Last week's events included the American publishing world's most significant trade show, known as Book Expo America (BEA). The exhibition, held in New York's unlovely Javits Center, featured a hustling amalgam of salespeople, agents, authors, and anyone else who wanted to make a buck buying or selling "content." My interest in this publishing pow-wow was to discover buyers for my firm's overstock products. Remainder day was a trade-only event, which made my visit focused and surprisingly pleasant.
There's little romance in the remainder and overstock business. One of publishing's secrets is the role of a book's print run. For some publishers, it's financially wiser to print more books than they are likely to sell either in the retail market or via wholesalers. In effect, the excess quantity is planned to occur, as the books will reach the remainder market and generate some revenue for the publisher.
The remainder vendors know who they are and what they're buying. The ones I met were surprisingly open and chatty, though sharp-eyed and skilled at quickly sizing up their counterparts. They also happen to know what customers want to buy. Their insights may very well correspond with their Big Five publishing brethren and sisters, whose book choices vary between astute and dim. The remainder buyers are notably immune to hype; for them, it's all about moving units. I found that approach a refreshing one.
In contrast, BEA's entranceway was filled with extravagantly-sized banners exuberantly praising the latest works of popular authors such as
Jodi Picoult. A number of these lionized authors were television or movie celebrities, an ironic comment on the book biz that no one noted, or at least articulated. The most painfully fawning of these banners was one dedicated to
Lena Dunham, the New York/Hollywood axis' new bright young thing. My only comfort from this rather bleak display was the knowledge that one of last year's BEA shining authors was Mitt Romney's wife.

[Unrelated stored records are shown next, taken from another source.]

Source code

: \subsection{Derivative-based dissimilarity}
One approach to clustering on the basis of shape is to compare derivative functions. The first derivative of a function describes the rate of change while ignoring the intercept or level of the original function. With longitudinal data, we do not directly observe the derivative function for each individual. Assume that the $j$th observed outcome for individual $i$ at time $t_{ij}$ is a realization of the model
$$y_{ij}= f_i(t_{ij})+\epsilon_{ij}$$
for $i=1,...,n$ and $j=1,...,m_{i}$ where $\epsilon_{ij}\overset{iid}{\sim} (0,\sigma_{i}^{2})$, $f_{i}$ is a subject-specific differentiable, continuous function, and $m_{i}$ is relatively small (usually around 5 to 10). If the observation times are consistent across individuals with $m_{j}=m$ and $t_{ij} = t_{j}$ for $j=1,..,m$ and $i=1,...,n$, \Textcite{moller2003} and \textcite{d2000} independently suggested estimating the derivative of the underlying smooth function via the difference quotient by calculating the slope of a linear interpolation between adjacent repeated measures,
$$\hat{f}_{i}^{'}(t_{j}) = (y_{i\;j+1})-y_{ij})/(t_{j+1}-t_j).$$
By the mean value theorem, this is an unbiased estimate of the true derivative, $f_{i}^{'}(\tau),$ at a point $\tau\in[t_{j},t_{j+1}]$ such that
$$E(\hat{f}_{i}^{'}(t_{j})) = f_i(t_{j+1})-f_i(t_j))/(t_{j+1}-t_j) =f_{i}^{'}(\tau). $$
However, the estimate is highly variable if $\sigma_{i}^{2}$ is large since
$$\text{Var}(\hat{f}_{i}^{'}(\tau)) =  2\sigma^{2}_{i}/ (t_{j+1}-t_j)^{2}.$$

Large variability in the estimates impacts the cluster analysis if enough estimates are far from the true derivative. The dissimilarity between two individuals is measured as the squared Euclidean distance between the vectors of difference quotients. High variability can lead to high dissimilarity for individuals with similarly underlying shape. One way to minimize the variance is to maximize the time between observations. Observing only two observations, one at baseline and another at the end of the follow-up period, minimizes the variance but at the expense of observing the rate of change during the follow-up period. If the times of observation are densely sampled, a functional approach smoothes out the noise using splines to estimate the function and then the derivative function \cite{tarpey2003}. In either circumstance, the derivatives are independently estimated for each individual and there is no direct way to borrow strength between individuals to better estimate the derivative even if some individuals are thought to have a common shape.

I also attended a couple of sessions on social media and "publishing." One presentation, by Goodreads founder
Otis Chandler, ran out of chairs after 450 people were seated. (Chandler, who sold Goodreads to Amazon, was not singled out as an ambassador of evil, as an Amazon rep might have been.) A later panel discussion on social media and e-books caught the eye of around 250 curiosity seekers. Clearly, the data-driven world has increasingly encroached upon publishing. No one, however, thought to consider how independent authorial voices would survive the religious belief in data's allegedly revealed truth. How would a
Henry Miller,
Anais Nin,
William S. Burroughs, or
Chester Himes (just to name a few writers) ever have emerged from a wilderness of "likes" and "trending now"?